- _Problem details_
Lines that contain the string "dependencies" are the ones to list; copy all of them from the records.

-- Given entries follows --

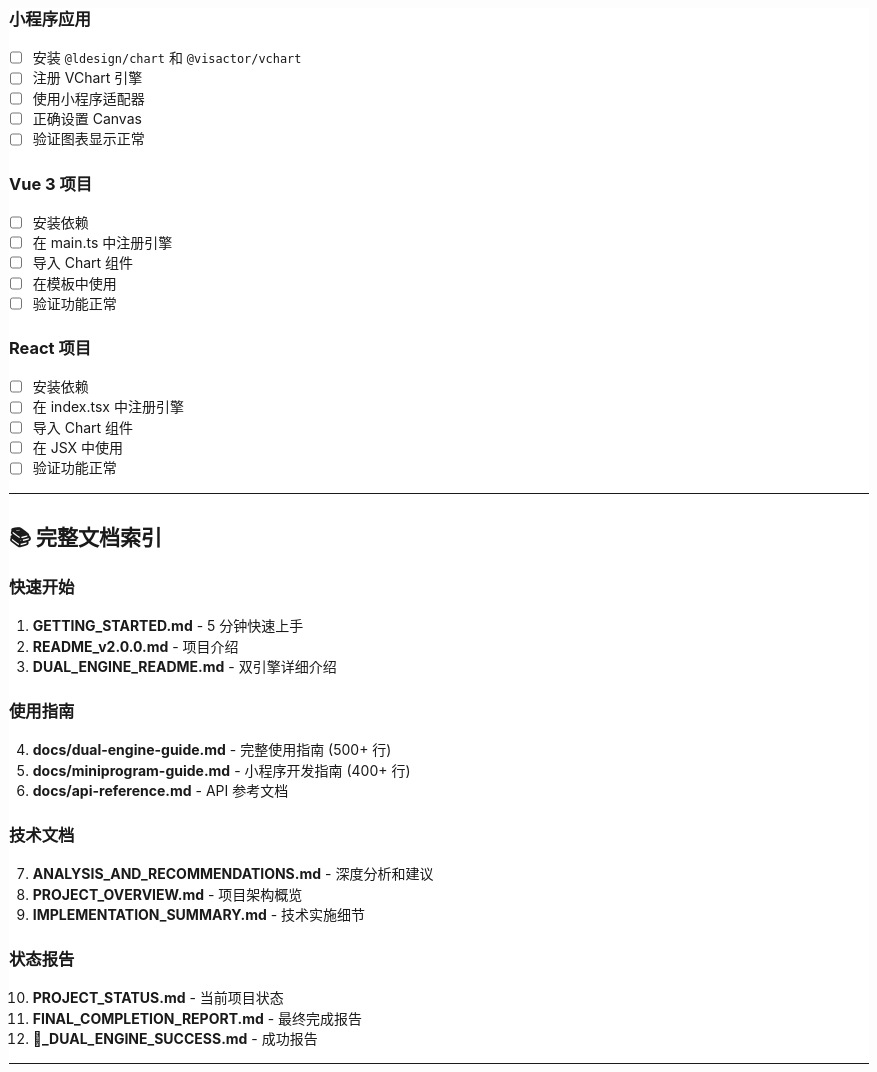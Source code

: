 ### 小程序应用

- [ ] 安装 `@ldesign/chart` 和 `@visactor/vchart`
- [ ] 注册 VChart 引擎  
- [ ] 使用小程序适配器
- [ ] 正确设置 Canvas
- [ ] 验证图表显示正常

### Vue 3 项目

- [ ] 安装依赖
- [ ] 在 main.ts 中注册引擎
- [ ] 导入 Chart 组件
- [ ] 在模板中使用
- [ ] 验证功能正常

### React 项目

- [ ] 安装依赖
- [ ] 在 index.tsx 中注册引擎
- [ ] 导入 Chart 组件
- [ ] 在 JSX 中使用
- [ ] 验证功能正常

---

## 📚 完整文档索引

### 快速开始
1. **GETTING_STARTED.md** - 5 分钟快速上手
2. **README_v2.0.0.md** - 项目介绍
3. **DUAL_ENGINE_README.md** - 双引擎详细介绍

### 使用指南
4. **docs/dual-engine-guide.md** - 完整使用指南 (500+ 行)
5. **docs/miniprogram-guide.md** - 小程序开发指南 (400+ 行)
6. **docs/api-reference.md** - API 参考文档

### 技术文档
7. **ANALYSIS_AND_RECOMMENDATIONS.md** - 深度分析和建议
8. **PROJECT_OVERVIEW.md** - 项目架构概览
9. **IMPLEMENTATION_SUMMARY.md** - 技术实施细节

### 状态报告
10. **PROJECT_STATUS.md** - 当前项目状态
11. **FINAL_COMPLETION_REPORT.md** - 最终完成报告
12. **🎉_DUAL_ENGINE_SUCCESS.md** - 成功报告

---
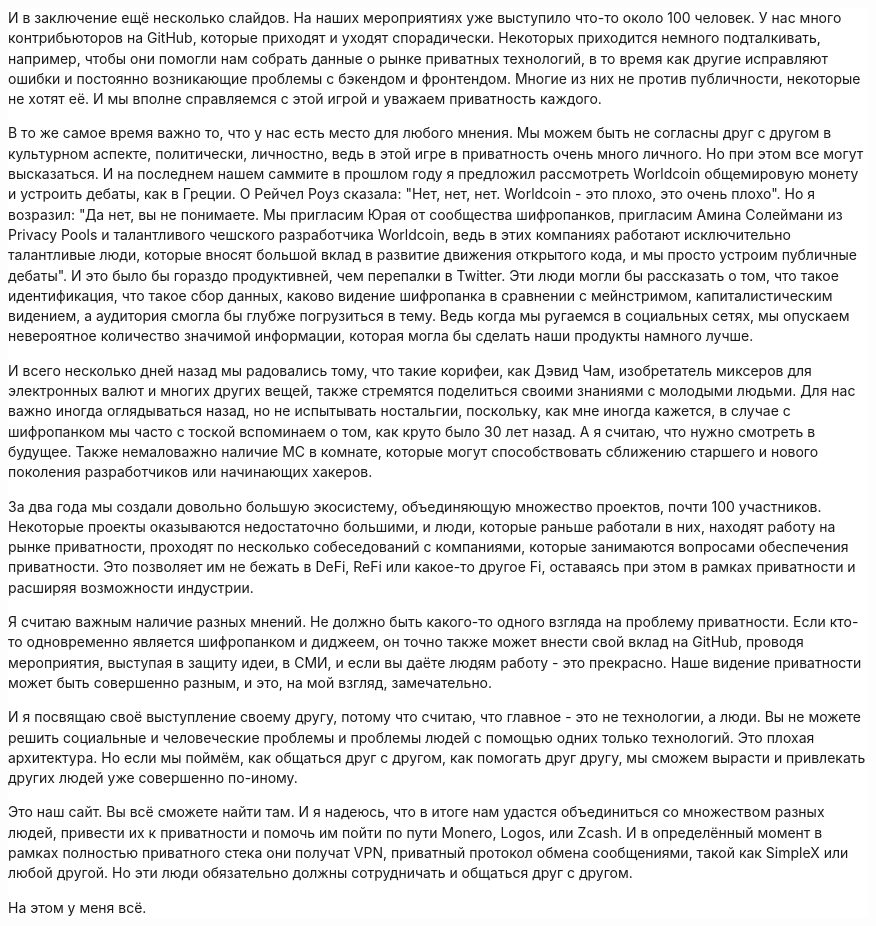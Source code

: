 И в заключение ещё несколько слайдов. На наших мероприятиях уже выступило что-то около 100 человек. У нас много контрибьюторов на GitHub, которые приходят и уходят спорадически. Некоторых приходится немного подталкивать, например, чтобы они помогли нам собрать данные о рынке приватных технологий, в то время как другие исправляют ошибки и постоянно возникающие проблемы с бэкендом и фронтендом. Многие из них не против публичности, некоторые не хотят её. И мы вполне справляемся с этой игрой и уважаем приватность каждого.

В то же самое время важно то, что у нас есть место для любого мнения. Мы можем быть не согласны друг с другом в культурном аспекте, политически, личностно, ведь в этой игре в приватность очень много личного. Но при этом все могут высказаться. И на последнем нашем саммите в прошлом году я предложил рассмотреть Worldcoin общемировую монету и устроить дебаты, как в Греции. О Рейчел Роуз сказала: "Нет, нет, нет. Worldcoin - это плохо, это очень плохо". Но я возразил: "Да нет, вы не понимаете. Мы пригласим Юрая от сообщества шифропанков, пригласим Амина Солеймани из Privacy Pools и талантливого чешского разработчика Worldcoin, ведь в этих компаниях работают исключительно талантливые люди, которые вносят большой вклад в развитие движения открытого кода, и мы просто устроим публичные дебаты". И это было бы гораздо продуктивней, чем перепалки в Twitter. Эти люди могли бы рассказать о том, что такое идентификация, что такое сбор данных, каково видение шифропанка в сравнении с мейнстримом, капиталистическим видением, а аудитория смогла бы глубже погрузиться в тему. Ведь когда мы ругаемся в социальных сетях, мы опускаем невероятное количество значимой информации, которая могла бы сделать наши продукты намного лучше.

И всего несколько дней назад мы радовались тому, что такие корифеи, как Дэвид Чам, изобретатель миксеров для электронных валют и многих других вещей, также стремятся поделиться своими знаниями с молодыми людьми. Для нас важно иногда оглядываться назад, но не испытывать ностальгии, поскольку, как мне иногда кажется, в случае с шифропанком мы часто с тоской вспоминаем о том, как круто было 30 лет назад. А я считаю, что нужно смотреть в будущее. Также немаловажно наличие MC в комнате, которые могут способствовать сближению старшего и нового поколения разработчиков или начинающих хакеров.

За два года мы создали довольно большую экосистему, объединяющую множество проектов, почти 100 участников. Некоторые проекты оказываются недостаточно большими, и люди, которые раньше работали в них, находят работу на рынке приватности, проходят по несколько собеседований с компаниями, которые занимаются вопросами обеспечения приватности. Это позволяет им не бежать в DeFi, ReFi или какое-то другое Fi, оставаясь при этом в рамках приватности и расширяя возможности индустрии.

Я считаю важным наличие разных мнений. Не должно быть какого-то одного взгляда на проблему приватности. Если кто-то одновременно является шифропанком и диджеем, он точно также может внести свой вклад на GitHub, проводя мероприятия, выступая в защиту идеи, в СМИ, и если вы даёте людям работу - это прекрасно. Наше видение приватности может быть совершенно разным, и это, на мой взгляд, замечательно.

И я посвящаю своё выступление своему другу, потому что считаю, что главное - это не технологии, а люди. Вы не можете решить социальные и человеческие проблемы и проблемы людей с помощью одних только технологий. Это плохая архитектура. Но если мы поймём, как общаться друг с другом, как помогать друг другу, мы сможем вырасти и привлекать других людей уже совершенно по-иному.

Это наш сайт. Вы всё сможете найти там. И я надеюсь, что в итоге нам удастся объединиться со множеством разных людей, привести их к приватности и помочь им пойти по пути Monero, Logos, или Zcash. И в определённый момент в рамках полностью приватного стека они получат VPN, приватный протокол обмена сообщениями, такой как SimpleX или любой другой. Но эти люди обязательно должны сотрудничать и общаться друг с другом.

На этом у меня всё.
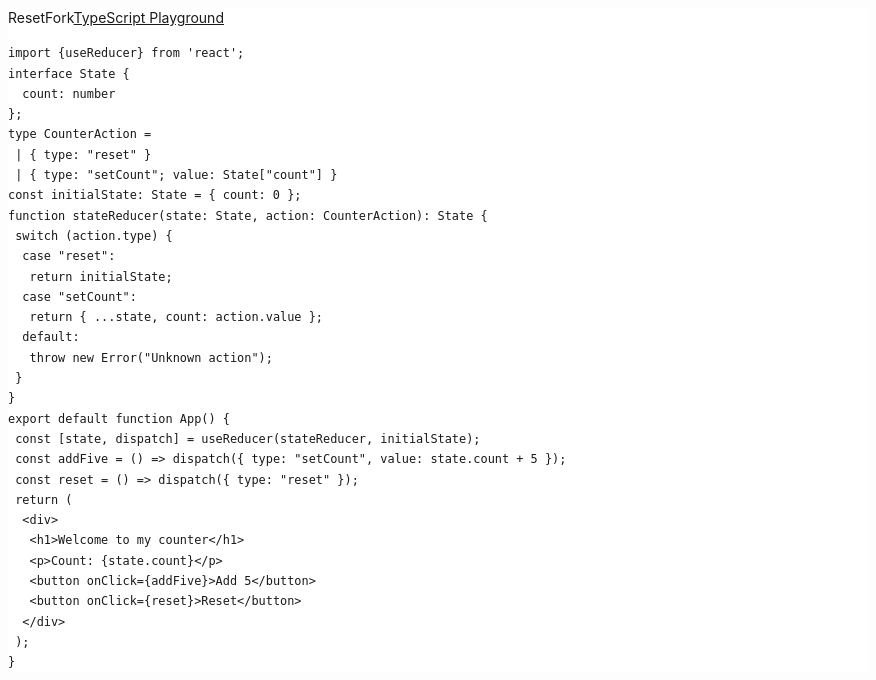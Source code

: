 ResetFork[TypeScript Playground](https://www.typescriptlang.org/play#src=import%20*%20as%20React%20from%20'react'%3B%0A%0Aimport%20%7BuseReducer%7D%20from%20'react'%3B%0A%0Ainterface%20State%20%7B%0A%20%20%20count%3A%20number%20%0A%7D%3B%0A%0Atype%20CounterAction%20%3D%0A%20%20%7C%20%7B%20type%3A%20%22reset%22%20%7D%0A%20%20%7C%20%7B%20type%3A%20%22setCount%22%3B%20value%3A%20State%5B%22count%22%5D%20%7D%0A%0Aconst%20initialState%3A%20State%20%3D%20%7B%20count%3A%200%20%7D%3B%0A%0Afunction%20stateReducer\(state%3A%20State%2C%20action%3A%20CounterAction\)%3A%20State%20%7B%0A%20%20switch%20\(action.type\)%20%7B%0A%20%20%20%20case%20%22reset%22%3A%0A%20%20%20%20%20%20return%20initialState%3B%0A%20%20%20%20case%20%22setCount%22%3A%0A%20%20%20%20%20%20return%20%7B%20...state%2C%20count%3A%20action.value%20%7D%3B%0A%20%20%20%20default%3A%0A%20%20%20%20%20%20throw%20new%20Error\(%22Unknown%20action%22\)%3B%0A%20%20%7D%0A%7D%0A%0Aexport%20default%20function%20App\(\)%20%7B%0A%20%20const%20%5Bstate%2C%20dispatch%5D%20%3D%20useReducer\(stateReducer%2C%20initialState\)%3B%0A%0A%20%20const%20addFive%20%3D%20\(\)%20%3D%3E%20dispatch\(%7B%20type%3A%20%22setCount%22%2C%20value%3A%20state.count%20%2B%205%20%7D\)%3B%0A%20%20const%20reset%20%3D%20\(\)%20%3D%3E%20dispatch\(%7B%20type%3A%20%22reset%22%20%7D\)%3B%0A%0A%20%20return%20\(%0A%20%20%20%20%3Cdiv%3E%0A%20%20%20%20%20%20%3Ch1%3EWelcome%20to%20my%20counter%3C%2Fh1%3E%0A%0A%20%20%20%20%20%20%3Cp%3ECount%3A%20%7Bstate.count%7D%3C%2Fp%3E%0A%20%20%20%20%20%20%3Cbutton%20onClick%3D%7BaddFive%7D%3EAdd%205%3C%2Fbutton%3E%0A%20%20%20%20%20%20%3Cbutton%20onClick%3D%7Breset%7D%3EReset%3C%2Fbutton%3E%0A%20%20%20%20%3C%2Fdiv%3E%0A%20%20\)%3B%0A%7D%0A%0A "Open in TypeScript Playground")
```
import {useReducer} from 'react';
interface State {
  count: number 
};
type CounterAction =
 | { type: "reset" }
 | { type: "setCount"; value: State["count"] }
const initialState: State = { count: 0 };
function stateReducer(state: State, action: CounterAction): State {
 switch (action.type) {
  case "reset":
   return initialState;
  case "setCount":
   return { ...state, count: action.value };
  default:
   throw new Error("Unknown action");
 }
}
export default function App() {
 const [state, dispatch] = useReducer(stateReducer, initialState);
 const addFive = () => dispatch({ type: "setCount", value: state.count + 5 });
 const reset = () => dispatch({ type: "reset" });
 return (
  <div>
   <h1>Welcome to my counter</h1>
   <p>Count: {state.count}</p>
   <button onClick={addFive}>Add 5</button>
   <button onClick={reset}>Reset</button>
  </div>
 );
}

```
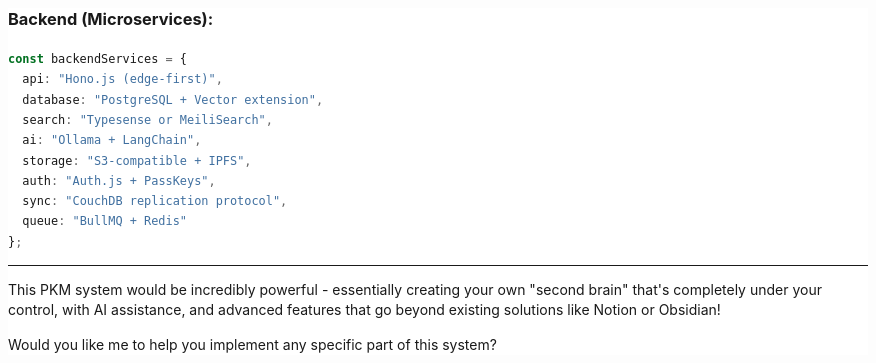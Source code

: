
 ```typescript
```

### Backend (Microservices):
```typescript
const backendServices = {
  api: "Hono.js (edge-first)",
  database: "PostgreSQL + Vector extension",
  search: "Typesense or MeiliSearch",
  ai: "Ollama + LangChain",
  storage: "S3-compatible + IPFS",
  auth: "Auth.js + PassKeys",
  sync: "CouchDB replication protocol",
  queue: "BullMQ + Redis"
};
```

---

This PKM system would be incredibly powerful - essentially creating your own "second brain" that's completely under your control, with AI assistance, and advanced features that go beyond existing solutions like Notion or Obsidian!

Would you like me to help you implement any specific part of this system?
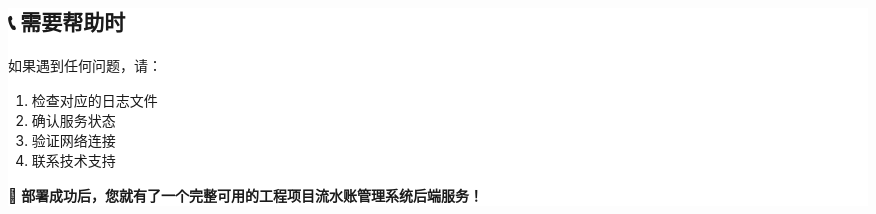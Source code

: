 ## 📞 需要帮助时

如果遇到任何问题，请：
1. 检查对应的日志文件
2. 确认服务状态
3. 验证网络连接
4. 联系技术支持

🎉 **部署成功后，您就有了一个完整可用的工程项目流水账管理系统后端服务！**
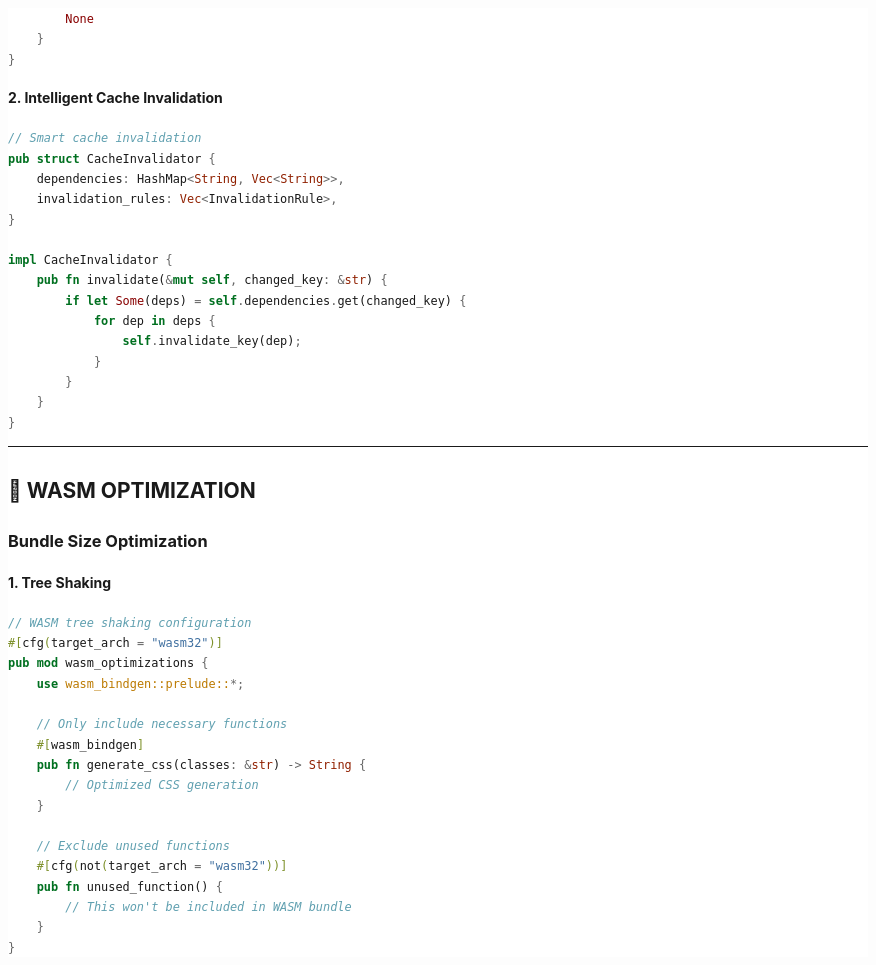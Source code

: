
 ```rust
        None
    }
}
```

#### **2. Intelligent Cache Invalidation**
```rust
// Smart cache invalidation
pub struct CacheInvalidator {
    dependencies: HashMap<String, Vec<String>>,
    invalidation_rules: Vec<InvalidationRule>,
}

impl CacheInvalidator {
    pub fn invalidate(&mut self, changed_key: &str) {
        if let Some(deps) = self.dependencies.get(changed_key) {
            for dep in deps {
                self.invalidate_key(dep);
            }
        }
    }
}
```

---

## 🔧 **WASM OPTIMIZATION**

### **Bundle Size Optimization**

#### **1. Tree Shaking**
```rust
// WASM tree shaking configuration
#[cfg(target_arch = "wasm32")]
pub mod wasm_optimizations {
    use wasm_bindgen::prelude::*;
    
    // Only include necessary functions
    #[wasm_bindgen]
    pub fn generate_css(classes: &str) -> String {
        // Optimized CSS generation
    }
    
    // Exclude unused functions
    #[cfg(not(target_arch = "wasm32"))]
    pub fn unused_function() {
        // This won't be included in WASM bundle
    }
}
```
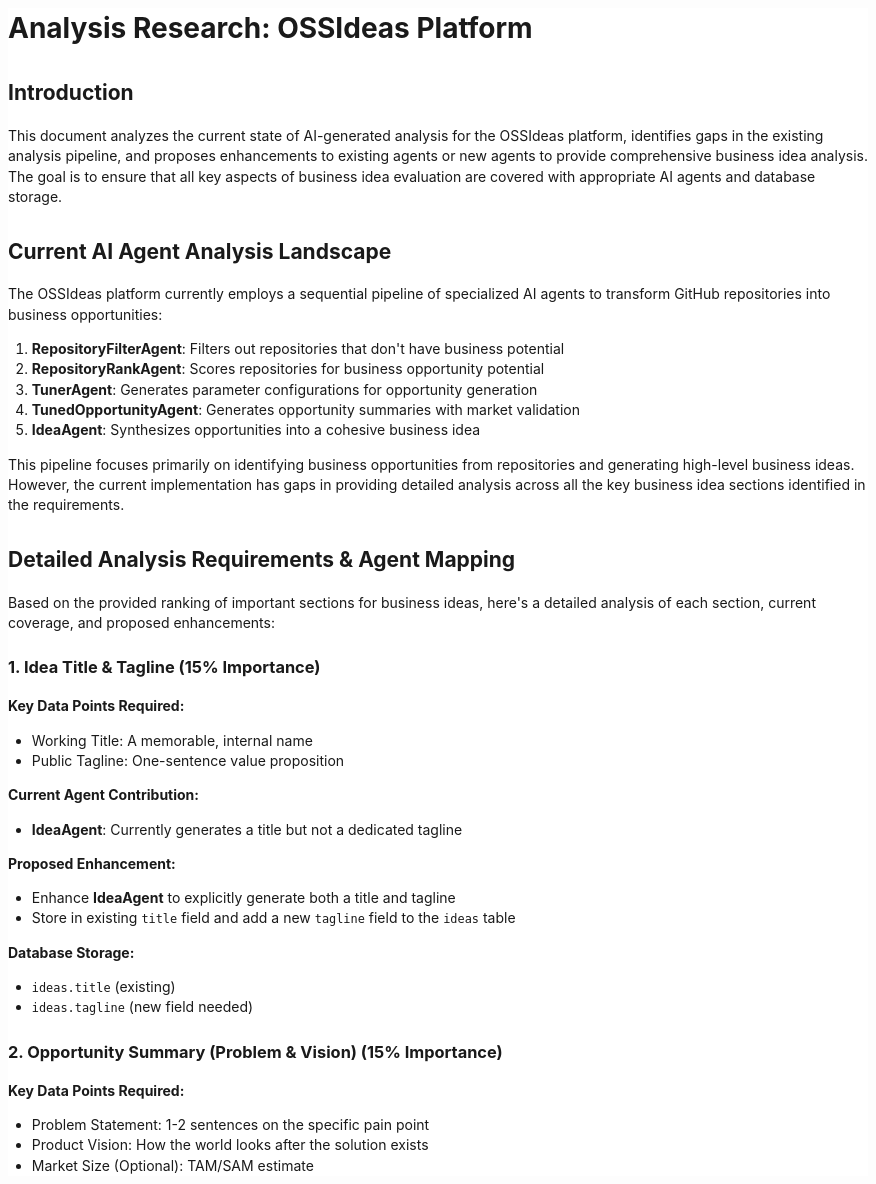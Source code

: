 # Analysis Research: OSSIdeas Platform

## Introduction

This document analyzes the current state of AI-generated analysis for the OSSIdeas platform, identifies gaps in the existing analysis pipeline, and proposes enhancements to existing agents or new agents to provide comprehensive business idea analysis. The goal is to ensure that all key aspects of business idea evaluation are covered with appropriate AI agents and database storage.

## Current AI Agent Analysis Landscape

The OSSIdeas platform currently employs a sequential pipeline of specialized AI agents to transform GitHub repositories into business opportunities:

1. **RepositoryFilterAgent**: Filters out repositories that don't have business potential
2. **RepositoryRankAgent**: Scores repositories for business opportunity potential
3. **TunerAgent**: Generates parameter configurations for opportunity generation
4. **TunedOpportunityAgent**: Generates opportunity summaries with market validation
5. **IdeaAgent**: Synthesizes opportunities into a cohesive business idea

This pipeline focuses primarily on identifying business opportunities from repositories and generating high-level business ideas. However, the current implementation has gaps in providing detailed analysis across all the key business idea sections identified in the requirements.

## Detailed Analysis Requirements & Agent Mapping

Based on the provided ranking of important sections for business ideas, here's a detailed analysis of each section, current coverage, and proposed enhancements:

### 1. Idea Title & Tagline (15% Importance)

**Key Data Points Required:**
- Working Title: A memorable, internal name
- Public Tagline: One-sentence value proposition

**Current Agent Contribution:**
- **IdeaAgent**: Currently generates a title but not a dedicated tagline

**Proposed Enhancement:**
- Enhance **IdeaAgent** to explicitly generate both a title and tagline
- Store in existing `title` field and add a new `tagline` field to the `ideas` table

**Database Storage:**
- `ideas.title` (existing)
- `ideas.tagline` (new field needed)

### 2. Opportunity Summary (Problem & Vision) (15% Importance)

**Key Data Points Required:**
- Problem Statement: 1-2 sentences on the specific pain point
- Product Vision: How the world looks after the solution exists
- Market Size (Optional): TAM/SAM estimate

-- Given entries concluded --

- _Task answer_
    dependencies: HashMap<String, Vec<String>>,
        if let Some(deps) = self.dependencies.get(changed_key) {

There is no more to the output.